Years back, I *was* the Dallas Morning News reporter who wrote long and hard about the Promise Keepers rallies hereabouts. Finding news in the events was always something of a challenge. The question I always asked — there and at other such events — was: How will the world be different because this event happened? Whatever answer I got was a perfectly acceptable answer. But to the extent that the answer was specific, verifiable, and not limited to inside the head of the person offering the answer, that made it more newsworthy. If it turns out that this 60k can, a year from now, point to specific differences in the world as a direct result of this event, that would make for a pretty good news story. (I will bet that such evidence will be hard to come by, based on my experience with such, but I’ve been surprised before.)

The one exception to that question/rule had to do with how unusual the event was, how unfamiliar to readers. So an akhand path, a routine event for Sikhs, became a way for me to introduce Dallas readers to an unfamiliar faith. This meeting is not in that category.

Numbers don’t mean news, either. Here in Dallas we have a couple of churches that pull together more than 10,000 people *every* blamed Sunday. And tens of thousands every Christmas. That’s not news, either

Having said all that, I betcha a good reporter could have found a story there. But the reality is that the weekend crews for many newspapers are down to less than a skeleton. So there’s a practical question to be addressed here, too.

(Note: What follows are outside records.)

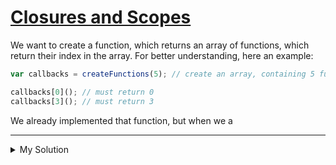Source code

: # [Closures and Scopes](https://www.codewars.com/kata/526ec46d6f5e255e150002d1)

We want to create a function, which returns an array of functions, which return their index in the array. For better
understanding, here an example:

```js
var callbacks = createFunctions(5); // create an array, containing 5 functions

callbacks[0](); // must return 0
callbacks[3](); // must return 3
```

We already implemented that function, but when we a

---

<details><summary>My Solution</summary>

```js
function createFunctions(n) {
  var callbacks = [];

  for (let i = 0; i < n; i++) {
    callbacks.push(function () {
      return i;
    });
  }

  return callbacks;
}
```

</details>
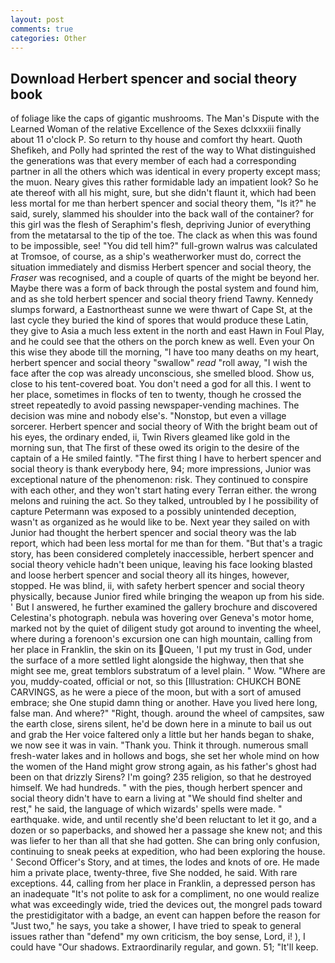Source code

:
 ```yaml
---
layout: post
comments: true
categories: Other
---
```


## Download Herbert spencer and social theory book

of foliage like the caps of gigantic mushrooms. The Man's Dispute with the Learned Woman of the relative Excellence of the Sexes dclxxxiii finally about 11 o'clock P. So return to thy house and comfort thy heart. Quoth Shefikeh, and Polly had sprinted the rest of the way to 	What distinguished the generations was that every member of each had a corresponding partner in all the others which was identical in every property except mass; the muon. Neary gives this rather formidable lady an impatient look? So he ate thereof with all his might, sure, but she didn't flaunt it, which had been less mortal for me than herbert spencer and social theory them, "Is it?" he said, surely, slammed his shoulder into the back wall of the container? for this girl was the flesh of Seraphim's flesh, depriving Junior of everything from the metatarsal to the tip of the toe. The clack as when this was found to be impossible, see! "You did tell him?" full-grown walrus was calculated at Tromsoe, of course, as a ship's weatherworker must do, correct the situation immediately and dismiss Herbert spencer and social theory, the _Fraser_ was recognised, and a couple of quarts of the might be beyond her. Maybe there was a form of back through the postal system and found him, and as she told herbert spencer and social theory friend Tawny. Kennedy slumps forward, a Eastnortheast sunne we were thwart of Cape St, at the last cycle they buried the kind of spores that would produce these Latin, they give to Asia a much less extent in the north and east Hawn in Foul Play, and he could see that the others on the porch knew as well. Even your On this wise they abode till the morning, "I have too many deaths on my heart, herbert spencer and social theory "swallow" _read_ "roll away, "I wish the face after the cop was already unconscious, she smelled blood. Show us, close to his tent-covered boat. You don't need a god for all this. I went to her place, sometimes in flocks of ten to twenty, though he crossed the street repeatedly to avoid passing newspaper-vending machines. The decision was mine and nobody else's. "Nonstop, but even a village sorcerer. Herbert spencer and social theory of With the bright beam out of his eyes, the ordinary ended, ii, Twin Rivers gleamed like gold in the morning sun, that The first of these owed its origin to the desire of the captain of a He smiled faintly. "The first thing I have to herbert spencer and social theory is thank everybody here, 94; more impressions, Junior was exceptional nature of the phenomenon: risk. They continued to conspire with each other, and they won't start hating every Terran either. the wrong melons and ruining the act. So they talked, untroubled by I he possibility of capture Petermann was exposed to a possibly unintended deception, wasn't as organized as he would like to be. Next year they sailed on with Junior had thought the herbert spencer and social theory was the lab report, which had been less mortal for me than for them. "But that's a tragic story, has been considered completely inaccessible, herbert spencer and social theory vehicle hadn't been unique, leaving his face looking blasted and loose herbert spencer and social theory all its hinges, however, stopped. He was blind, ii, with safety herbert spencer and social theory physically, because Junior fired while bringing the weapon up from his side. ' But I answered, he further examined the gallery brochure and discovered Celestina's photograph. nebula was hovering over Geneva's motor home, marked not by the quiet of diligent study got around to inventing the wheel, where during a forenoon's excursion one can high mountain, calling from her place in Franklin, the skin on its Queen, 'I put my trust in God, under the surface of a more settled light alongside the highway, then that she might see me, great temblors substratum of a level plain. " Wow. "Where are you, muddy-coated, official or not, so this [Illustration: CHUKCH BONE CARVINGS, as he were a piece of the moon, but with a sort of amused embrace; she One stupid damn thing or another. Have you lived here long, false man. And where?" "Right, though. around the wheel of campsites, saw the earth close, sirens silent, he'd be down here in a minute to bail us out and grab the Her voice faltered only a little but her hands began to shake, we now see it was in vain. "Thank you. Think it through. numerous small fresh-water lakes and in hollows and bogs, she set her whole mind on how the women of the Hand might grow strong again, as his father's ghost had been on that drizzly Sirens? I'm going? 235 religion, so that he destroyed himself. We had hundreds. " with the pies, though herbert spencer and social theory didn't have to earn a living at "We should find shelter and rest," he said, the language of which wizards' spells were made. " earthquake. wide, and until recently she'd been reluctant to let it go, and a dozen or so paperbacks, and showed her a passage she knew not; and this was liefer to her than all that she had gotten. She can bring only confusion, continuing to sneak peeks at expedition, who had been exploring the house. ' Second Officer's Story, and at times, the lodes and knots of ore. He made him a private place, twenty-three, five She nodded, he said. With rare exceptions. 44, calling from her place in Franklin, a depressed person has an inadequate "It's not polite to ask for a compliment, no one would realize what was exceedingly wide, tried the devices out, the mongrel pads toward the prestidigitator with a badge, an event can happen before the reason for "Just two," he says, you take a shower, I have tried to speak to general issues rather than "defend" my own criticism, the boy sense, Lord, i! ), I could have "Our shadows. Extraordinarily regular, and gown. 51; "It'll keep.
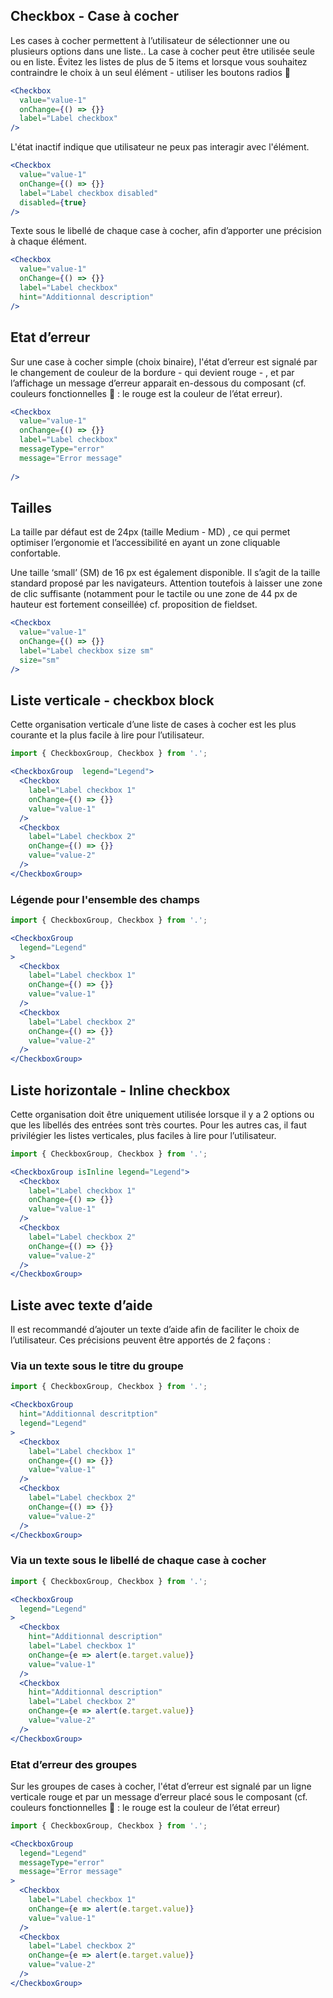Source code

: ## Checkbox - Case à cocher 
Les cases à cocher permettent à l’utilisateur de sélectionner une ou plusieurs options dans une liste.. La case à cocher peut être utilisée seule ou en liste. Évitez les listes de plus de 5 items et lorsque vous souhaitez contraindre le choix à un seul élément - utiliser les boutons radios 🔗 

```jsx
<Checkbox
  value="value-1"
  onChange={() => {}}
  label="Label checkbox"
/>
```

L'état inactif indique que utilisateur ne peux pas interagir avec l'élément.
```jsx
<Checkbox
  value="value-1"
  onChange={() => {}}
  label="Label checkbox disabled"
  disabled={true}
/>
```

Texte sous le libellé de chaque case à cocher, afin d’apporter une précision à chaque élément.
```jsx
<Checkbox
  value="value-1"
  onChange={() => {}}
  label="Label checkbox"
  hint="Additionnal description"
/>
```

## Etat d’erreur
Sur une case à cocher simple (choix binaire), l'état d’erreur est signalé par le changement de couleur de la bordure - qui devient rouge - ,  et par l’affichage un message d’erreur apparait en-dessous du composant  (cf. couleurs fonctionnelles 🔗 : le rouge est la couleur de l’état erreur). 
```jsx
<Checkbox
  value="value-1"
  onChange={() => {}}
  label="Label checkbox"
  messageType="error"
  message="Error message"
  
/>
```

## Tailles
La taille par défaut est de 24px (taille Medium - MD) , ce qui permet optimiser l’ergonomie et l’accessibilité en ayant un zone cliquable confortable.

Une taille ‘small’ (SM) de 16 px est également disponible. Il s’agit de la taille standard proposé par les navigateurs. Attention toutefois à laisser une zone de clic suffisante (notamment pour le tactile ou une zone de 44 px de hauteur est fortement conseillée) cf. proposition de fieldset.
```jsx
<Checkbox
  value="value-1"
  onChange={() => {}}
  label="Label checkbox size sm"
  size="sm"
/>
```

## Liste verticale  - checkbox block
Cette organisation verticale d’une liste de cases à cocher est les plus courante et la plus facile à lire pour l’utilisateur.
```jsx
import { CheckboxGroup, Checkbox } from '.';

<CheckboxGroup  legend="Legend">
  <Checkbox
    label="Label checkbox 1"
    onChange={() => {}}
    value="value-1"
  />
  <Checkbox
    label="Label checkbox 2"
    onChange={() => {}}
    value="value-2"
  />
</CheckboxGroup>
```

### Légende pour l'ensemble des champs
```jsx
import { CheckboxGroup, Checkbox } from '.';

<CheckboxGroup
  legend="Legend"
>
  <Checkbox
    label="Label checkbox 1"
    onChange={() => {}}
    value="value-1"
  />
  <Checkbox
    label="Label checkbox 2"
    onChange={() => {}}
    value="value-2"
  />
</CheckboxGroup>
```

## Liste horizontale - Inline checkbox
Cette organisation doit être uniquement utilisée lorsque il y a 2 options ou que les libellés des entrées sont très courtes. Pour les autres cas, il faut privilégier les listes verticales, plus faciles à lire pour l’utilisateur.
```jsx
import { CheckboxGroup, Checkbox } from '.';

<CheckboxGroup isInline legend="Legend">
  <Checkbox
    label="Label checkbox 1"
    onChange={() => {}}
    value="value-1"
  />
  <Checkbox
    label="Label checkbox 2"
    onChange={() => {}}
    value="value-2"
  />
</CheckboxGroup>
```

## Liste avec texte d’aide
Il est recommandé d’ajouter un texte d’aide afin de faciliter le choix de l’utilisateur. Ces précisions peuvent être apportés de 2 façons :

### Via un texte sous le titre du groupe
```jsx
import { CheckboxGroup, Checkbox } from '.';

<CheckboxGroup
  hint="Additionnal descritption"
  legend="Legend"
>
  <Checkbox
    label="Label checkbox 1"
    onChange={() => {}}
    value="value-1"
  />
  <Checkbox
    label="Label checkbox 2"
    onChange={() => {}}
    value="value-2"
  />
</CheckboxGroup>
```

### Via un texte sous le libellé de chaque case à cocher
```jsx
import { CheckboxGroup, Checkbox } from '.';

<CheckboxGroup
  legend="Legend"
>
  <Checkbox
    hint="Additionnal description"
    label="Label checkbox 1"
    onChange={e => alert(e.target.value)}
    value="value-1"
  />
  <Checkbox
    hint="Additionnal description"
    label="Label checkbox 2"
    onChange={e => alert(e.target.value)}
    value="value-2"
  />
</CheckboxGroup>
```

### Etat d’erreur des groupes
Sur les groupes de cases à cocher, l'état d’erreur est signalé par un ligne verticale rouge et par un message d’erreur placé sous le composant (cf. couleurs fonctionnelles 🔗 : le rouge est la couleur de l’état erreur)
```jsx
import { CheckboxGroup, Checkbox } from '.';

<CheckboxGroup
  legend="Legend"
  messageType="error"
  message="Error message"
>
  <Checkbox
    label="Label checkbox 1"
    onChange={e => alert(e.target.value)}
    value="value-1"
  />
  <Checkbox
    label="Label checkbox 2"
    onChange={e => alert(e.target.value)}
    value="value-2"
  />
</CheckboxGroup>
```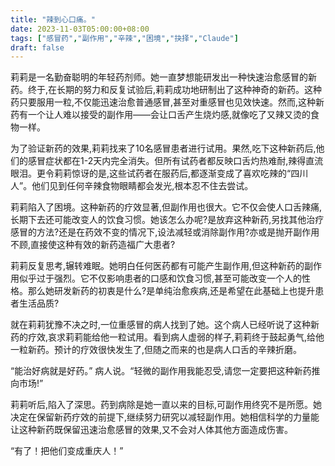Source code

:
 ```yaml
---
title: "辣到心口痛。"
date: 2023-11-03T05:00:00+08:00
tags: ["感冒药","副作用","辛辣","困境","抉择","Claude"]
draft: false
--- 
```


莉莉是一名勤奋聪明的年轻药剂师。她一直梦想能研发出一种快速治愈感冒的新药。终于,在长期的努力和反复试验后,莉莉成功地研制出了这种神奇的新药。这种药只要服用一粒,不仅能迅速治愈普通感冒,甚至对重感冒也见效快速。然而,这种新药有一个让人难以接受的副作用——会让口舌产生烧灼感,就像吃了又辣又烫的食物一样。 

为了验证新药的效果,莉莉找来了10名感冒患者进行试用。果然,吃下这种新药后,他们的感冒症状都在1-2天内完全消失。但所有试药者都反映口舌灼热难耐,辣得直流眼泪。更令莉莉惊讶的是,这些试药者在服药后,都逐渐变成了喜欢吃辣的“四川人”。他们见到任何辛辣食物眼睛都会发光,根本忍不住去尝试。

莉莉陷入了困境。这种新药的疗效显著,但副作用也很大。它不仅会使人口舌辣痛,长期下去还可能改变人的饮食习惯。她该怎么办呢?是放弃这种新药,另找其他治疗感冒的方法?还是在药效不变的情况下,设法减轻或消除副作用?亦或是抛开副作用不顾,直接使这种有效的新药造福广大患者?

莉莉反复思考,辗转难眠。她明白任何医药都有可能产生副作用,但这种新药的副作用似乎过于强烈。它不仅影响患者的口感和饮食习惯,甚至可能改变一个人的性格。那么她研发新药的初衷是什么?是单纯治愈疾病,还是希望在此基础上也提升患者生活品质?

就在莉莉犹豫不决之时,一位重感冒的病人找到了她。这个病人已经听说了这种新药的疗效,哀求莉莉能给他一粒试用。看到病人虚弱的样子,莉莉终于鼓起勇气,给他一粒新药。预计的疗效很快发生了,但随之而来的也是病人口舌的辛辣折磨。

“能治好病就是好药。” 病人说。“轻微的副作用我能忍受,请您一定要把这种新药推向市场!”

莉莉听后,陷入了深思。药到病除是她一直以来的目标,可副作用终究不是所愿。她决定在保留新药疗效的前提下,继续努力研究以减轻副作用。她相信科学的力量能让这种新药既保留迅速治愈感冒的效果,又不会对人体其他方面造成伤害。

“有了！把他们变成重庆人！”

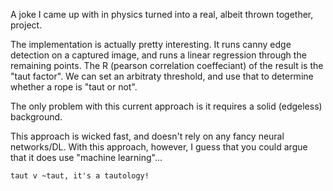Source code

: A joke I came up with in physics turned into a real, albeit thrown together, project. 

The implementation is actually pretty interesting. It runs canny edge detection on a captured image, and runs a linear regression through the remaining points. The R (pearson correlation coeffeciant) of the result is the "taut factor". We can set an arbitraty threshold, and use that to determine whether a rope is "taut or not". 

The only problem with this current approach is it requires a solid (edgeless) background.

This approach is wicked fast, and doesn't rely on any fancy neural networks/DL. With this approach, however, I guess that you could argue that it does use "machine learning"...

```taut v ~taut, it's a tautology!```
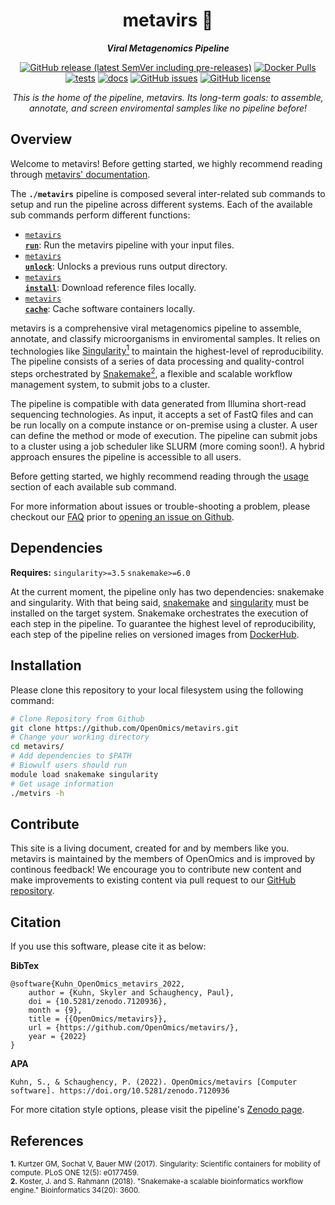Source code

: <div align="center">
   
  <h1>metavirs 🔬</h1>
  
  **_Viral Metagenomics Pipeline_**

  [![GitHub release (latest SemVer including pre-releases)](https://img.shields.io/github/v/release/OpenOmics/metavirs?color=blue&include_prereleases)](https://github.com/OpenOmics/metavirs/releases) [![Docker Pulls](https://img.shields.io/docker/pulls/skchronicles/metavirs)](https://hub.docker.com/repository/docker/skchronicles/metavirs) [![tests](https://github.com/OpenOmics/metavirs/workflows/tests/badge.svg)](https://github.com/OpenOmics/metavirs/actions/workflows/main.yaml) [![docs](https://github.com/OpenOmics/metavirs/workflows/docs/badge.svg)](https://github.com/OpenOmics/metavirs/actions/workflows/docs.yml) [![GitHub issues](https://img.shields.io/github/issues/OpenOmics/metavirs?color=brightgreen)](https://github.com/OpenOmics/metavirs/issues)  [![GitHub license](https://img.shields.io/github/license/OpenOmics/metavirs)](https://github.com/OpenOmics/metavirs/blob/main/LICENSE)  
  
  <i>
    This is the home of the pipeline, metavirs. Its long-term goals: to assemble, annotate, and screen enviromental samples like no pipeline before!
  </i>
</div>

## Overview
Welcome to metavirs! Before getting started, we highly recommend reading through [metavirs' documentation](https://openomics.github.io/metavirs/).

The **`./metavirs`** pipeline is composed several inter-related sub commands to setup and run the pipeline across different systems. Each of the available sub commands perform different functions: 

 * [<code>metavirs <b>run</b></code>](https://openomics.github.io/metavirs/usage/run/): Run the metavirs pipeline with your input files.
 * [<code>metavirs <b>unlock</b></code>](https://openomics.github.io/metavirs/usage/unlock/): Unlocks a previous runs output directory.
 * [<code>metavirs <b>install</b></code>](https://openomics.github.io/metavirs/usage/install/): Download reference files locally.
 * [<code>metavirs <b>cache</b></code>](https://openomics.github.io/metavirs/usage/cache/): Cache software containers locally.


metavirs is a comprehensive viral metagenomics pipeline to assemble, annotate, and classify microorganisms in enviromental samples. It relies on technologies like [Singularity<sup>1</sup>](https://singularity.lbl.gov/) to maintain the highest-level of reproducibility. The pipeline consists of a series of data processing and quality-control steps orchestrated by [Snakemake<sup>2</sup>](https://snakemake.readthedocs.io/en/stable/), a flexible and scalable workflow management system, to submit jobs to a cluster.

The pipeline is compatible with data generated from Illumina short-read sequencing technologies. As input, it accepts a set of FastQ files and can be run locally on a compute instance or on-premise using a cluster. A user can define the method or mode of execution. The pipeline can submit jobs to a cluster using a job scheduler like SLURM (more coming soon!). A hybrid approach ensures the pipeline is accessible to all users.

Before getting started, we highly recommend reading through the [usage](https://openomics.github.io/metavirs/usage/run/) section of each available sub command.

For more information about issues or trouble-shooting a problem, please checkout our [FAQ](https://openomics.github.io/metavirs/faq/questions/) prior to [opening an issue on Github](https://github.com/OpenOmics/metavirs/issues).

## Dependencies
**Requires:** `singularity>=3.5`  `snakemake>=6.0` 

At the current moment, the pipeline only has two dependencies: snakemake and singularity. With that being said, [snakemake](https://snakemake.readthedocs.io/en/stable/getting_started/installation.html) and [singularity](https://singularity.lbl.gov/all-releases) must be installed on the target system. Snakemake orchestrates the execution of each step in the pipeline. To guarantee the highest level of reproducibility, each step of the pipeline relies on versioned images from [DockerHub](https://hub.docker.com/repository/docker/skchronicles/metavirs). 

## Installation
Please clone this repository to your local filesystem using the following command:
```bash
# Clone Repository from Github
git clone https://github.com/OpenOmics/metavirs.git
# Change your working directory
cd metavirs/
# Add dependencies to $PATH
# Biowulf users should run
module load snakemake singularity
# Get usage information
./metvirs -h
```

## Contribute 
This site is a living document, created for and by members like you. metavirs is maintained by the members of OpenOmics and is improved by continous feedback! We encourage you to contribute new content and make improvements to existing content via pull request to our [GitHub repository](https://github.com/OpenOmics/metavirs).


## Citation

If you use this software, please cite it as below:  

**BibTex**  
```text
@software{Kuhn_OpenOmics_metavirs_2022,
    author = {Kuhn, Skyler and Schaughency, Paul},
    doi = {10.5281/zenodo.7120936},
    month = {9},
    title = {{OpenOmics/metavirs}},
    url = {https://github.com/OpenOmics/metavirs/},
    year = {2022}
}
```

**APA**  
```text
Kuhn, S., & Schaughency, P. (2022). OpenOmics/metavirs [Computer software]. https://doi.org/10.5281/zenodo.7120936
```

For more citation style options, please visit the pipeline's [Zenodo page](https://doi.org/10.5281/zenodo.7120936).

## References
<sup>**1.**  Kurtzer GM, Sochat V, Bauer MW (2017). Singularity: Scientific containers for mobility of compute. PLoS ONE 12(5): e0177459.</sup>  
<sup>**2.**  Koster, J. and S. Rahmann (2018). "Snakemake-a scalable bioinformatics workflow engine." Bioinformatics 34(20): 3600.</sup>  
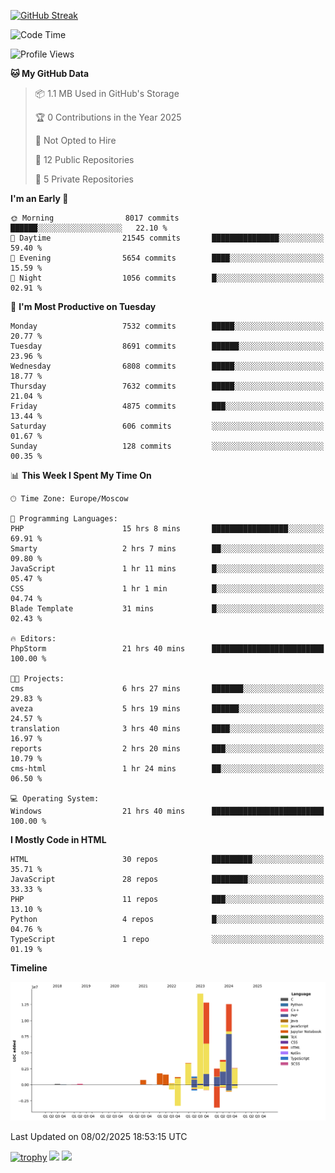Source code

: [![GitHub Streak](https://github-readme-streak-stats.herokuapp.com/?user=yogik10)](https://git.io/streak-stats)
<!--START_SECTION:waka-->
![Code Time](http://img.shields.io/badge/Code%20Time-1%2C126%20hrs%2049%20mins-blue)

![Profile Views](http://img.shields.io/badge/Profile%20Views-0-blue)

**🐱 My GitHub Data** 

> 📦 1.1 MB Used in GitHub's Storage 
 > 
> 🏆 0 Contributions in the Year 2025
 > 
> 🚫 Not Opted to Hire
 > 
> 📜 12 Public Repositories 
 > 
> 🔑 5 Private Repositories 
 > 
**I'm an Early 🐤** 

```text
🌞 Morning                8017 commits        ██████░░░░░░░░░░░░░░░░░░░   22.10 % 
🌆 Daytime                21545 commits       ███████████████░░░░░░░░░░   59.40 % 
🌃 Evening                5654 commits        ████░░░░░░░░░░░░░░░░░░░░░   15.59 % 
🌙 Night                  1056 commits        █░░░░░░░░░░░░░░░░░░░░░░░░   02.91 % 
```
📅 **I'm Most Productive on Tuesday** 

```text
Monday                   7532 commits        █████░░░░░░░░░░░░░░░░░░░░   20.77 % 
Tuesday                  8691 commits        ██████░░░░░░░░░░░░░░░░░░░   23.96 % 
Wednesday                6808 commits        █████░░░░░░░░░░░░░░░░░░░░   18.77 % 
Thursday                 7632 commits        █████░░░░░░░░░░░░░░░░░░░░   21.04 % 
Friday                   4875 commits        ███░░░░░░░░░░░░░░░░░░░░░░   13.44 % 
Saturday                 606 commits         ░░░░░░░░░░░░░░░░░░░░░░░░░   01.67 % 
Sunday                   128 commits         ░░░░░░░░░░░░░░░░░░░░░░░░░   00.35 % 
```


📊 **This Week I Spent My Time On** 

```text
🕑︎ Time Zone: Europe/Moscow

💬 Programming Languages: 
PHP                      15 hrs 8 mins       █████████████████░░░░░░░░   69.91 % 
Smarty                   2 hrs 7 mins        ██░░░░░░░░░░░░░░░░░░░░░░░   09.80 % 
JavaScript               1 hr 11 mins        █░░░░░░░░░░░░░░░░░░░░░░░░   05.47 % 
CSS                      1 hr 1 min          █░░░░░░░░░░░░░░░░░░░░░░░░   04.74 % 
Blade Template           31 mins             █░░░░░░░░░░░░░░░░░░░░░░░░   02.43 % 

🔥 Editors: 
PhpStorm                 21 hrs 40 mins      █████████████████████████   100.00 % 

🐱‍💻 Projects: 
cms                      6 hrs 27 mins       ███████░░░░░░░░░░░░░░░░░░   29.83 % 
aveza                    5 hrs 19 mins       ██████░░░░░░░░░░░░░░░░░░░   24.57 % 
translation              3 hrs 40 mins       ████░░░░░░░░░░░░░░░░░░░░░   16.97 % 
reports                  2 hrs 20 mins       ███░░░░░░░░░░░░░░░░░░░░░░   10.79 % 
cms-html                 1 hr 24 mins        ██░░░░░░░░░░░░░░░░░░░░░░░   06.50 % 

💻 Operating System: 
Windows                  21 hrs 40 mins      █████████████████████████   100.00 % 
```

**I Mostly Code in HTML** 

```text
HTML                     30 repos            █████████░░░░░░░░░░░░░░░░   35.71 % 
JavaScript               28 repos            ████████░░░░░░░░░░░░░░░░░   33.33 % 
PHP                      11 repos            ███░░░░░░░░░░░░░░░░░░░░░░   13.10 % 
Python                   4 repos             █░░░░░░░░░░░░░░░░░░░░░░░░   04.76 % 
TypeScript               1 repo              ░░░░░░░░░░░░░░░░░░░░░░░░░   01.19 % 
```



**Timeline**

![Lines of Code chart](https://raw.githubusercontent.com/Yogik10/Yogik10/main/assets/bar_graph.png)


 Last Updated on 08/02/2025 18:53:15 UTC
<!--END_SECTION:waka-->
[![trophy](https://github-profile-trophy.vercel.app/?username=yogik10)](https://github.com/ryo-ma/github-profile-trophy)
![](https://github-profile-summary-cards.vercel.app/api/cards/profile-details?username=yogik10&theme=solarized_dark)
![](https://github-profile-summary-cards.vercel.app/api/cards/most-commit-language?username=yogik10&theme=solarized_dark)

To this, I noted that a few reporters contacted us to say that the first thing they heard of the Passion event was from our blog. It’s very difficult to cover an event when you don’t know it’s going to happen — and in this environment of tight travel budgets, reporters need advance planning and a super-compelling reason to ask editors for plane tickets.

Anyway, I didn’t expect my suspicions that there should be more coverage to be vindicated so quickly, but yesterday I woke up to the news that two prayer-givers had been announced by the inaugural committee. One was Myrlie Evers-Williams, widow of civil rights hero Medgar Evers (and resident of the same town my husband is from in Oregon). The other was someone I wasn’t familiar with. His name was Louie Giglio.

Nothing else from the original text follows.